RECORDS PROVIDED below:

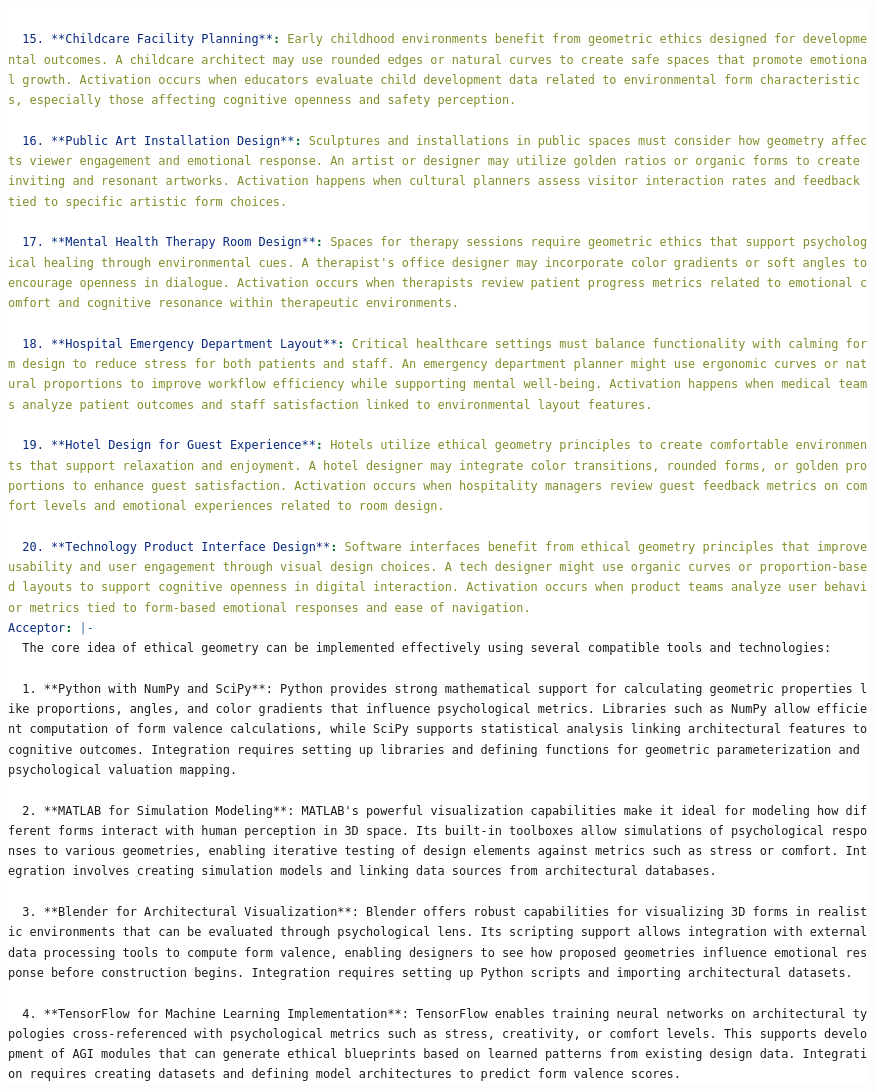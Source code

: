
 ```yaml

  15. **Childcare Facility Planning**: Early childhood environments benefit from geometric ethics designed for developmental outcomes. A childcare architect may use rounded edges or natural curves to create safe spaces that promote emotional growth. Activation occurs when educators evaluate child development data related to environmental form characteristics, especially those affecting cognitive openness and safety perception.

  16. **Public Art Installation Design**: Sculptures and installations in public spaces must consider how geometry affects viewer engagement and emotional response. An artist or designer may utilize golden ratios or organic forms to create inviting and resonant artworks. Activation happens when cultural planners assess visitor interaction rates and feedback tied to specific artistic form choices.

  17. **Mental Health Therapy Room Design**: Spaces for therapy sessions require geometric ethics that support psychological healing through environmental cues. A therapist's office designer may incorporate color gradients or soft angles to encourage openness in dialogue. Activation occurs when therapists review patient progress metrics related to emotional comfort and cognitive resonance within therapeutic environments.

  18. **Hospital Emergency Department Layout**: Critical healthcare settings must balance functionality with calming form design to reduce stress for both patients and staff. An emergency department planner might use ergonomic curves or natural proportions to improve workflow efficiency while supporting mental well-being. Activation happens when medical teams analyze patient outcomes and staff satisfaction linked to environmental layout features.

  19. **Hotel Design for Guest Experience**: Hotels utilize ethical geometry principles to create comfortable environments that support relaxation and enjoyment. A hotel designer may integrate color transitions, rounded forms, or golden proportions to enhance guest satisfaction. Activation occurs when hospitality managers review guest feedback metrics on comfort levels and emotional experiences related to room design.

  20. **Technology Product Interface Design**: Software interfaces benefit from ethical geometry principles that improve usability and user engagement through visual design choices. A tech designer might use organic curves or proportion-based layouts to support cognitive openness in digital interaction. Activation occurs when product teams analyze user behavior metrics tied to form-based emotional responses and ease of navigation.
Acceptor: |-
  The core idea of ethical geometry can be implemented effectively using several compatible tools and technologies:

  1. **Python with NumPy and SciPy**: Python provides strong mathematical support for calculating geometric properties like proportions, angles, and color gradients that influence psychological metrics. Libraries such as NumPy allow efficient computation of form valence calculations, while SciPy supports statistical analysis linking architectural features to cognitive outcomes. Integration requires setting up libraries and defining functions for geometric parameterization and psychological valuation mapping.

  2. **MATLAB for Simulation Modeling**: MATLAB's powerful visualization capabilities make it ideal for modeling how different forms interact with human perception in 3D space. Its built-in toolboxes allow simulations of psychological responses to various geometries, enabling iterative testing of design elements against metrics such as stress or comfort. Integration involves creating simulation models and linking data sources from architectural databases.

  3. **Blender for Architectural Visualization**: Blender offers robust capabilities for visualizing 3D forms in realistic environments that can be evaluated through psychological lens. Its scripting support allows integration with external data processing tools to compute form valence, enabling designers to see how proposed geometries influence emotional response before construction begins. Integration requires setting up Python scripts and importing architectural datasets.

  4. **TensorFlow for Machine Learning Implementation**: TensorFlow enables training neural networks on architectural typologies cross-referenced with psychological metrics such as stress, creativity, or comfort levels. This supports development of AGI modules that can generate ethical blueprints based on learned patterns from existing design data. Integration requires creating datasets and defining model architectures to predict form valence scores.
```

End of RECORDS PROVIDED.

PROBLEM STATEMENT:
Which of the lines above carry the string "requires"? Copy every one.

WORKED SOLUTION:
  1. **Python with NumPy and SciPy**: Python provides strong mathematical support for calculating geometric properties like proportions, angles, and color gradients that influence psychological metrics. Libraries such as NumPy allow efficient computation of form valence calculations, while SciPy supports statistical analysis linking architectural features to cognitive outcomes. Integration requires setting up libraries and defining functions for geometric parameterization and psychological valuation mapping.
  3. **Blender for Architectural Visualization**: Blender offers robust capabilities for visualizing 3D forms in realistic environments that can be evaluated through psychological lens. Its scripting support allows integration with external data processing tools to compute form valence, enabling designers to see how proposed geometries influence emotional response before construction begins. Integration requires setting up Python scripts and importing architectural datasets.
  4. **TensorFlow for Machine Learning Implementation**: TensorFlow enables training neural networks on architectural typologies cross-referenced with psychological metrics such as stress, creativity, or comfort levels. This supports development of AGI modules that can generate ethical blueprints based on learned patterns from existing design data. Integration requires creating datasets and defining model architectures to predict form valence scores.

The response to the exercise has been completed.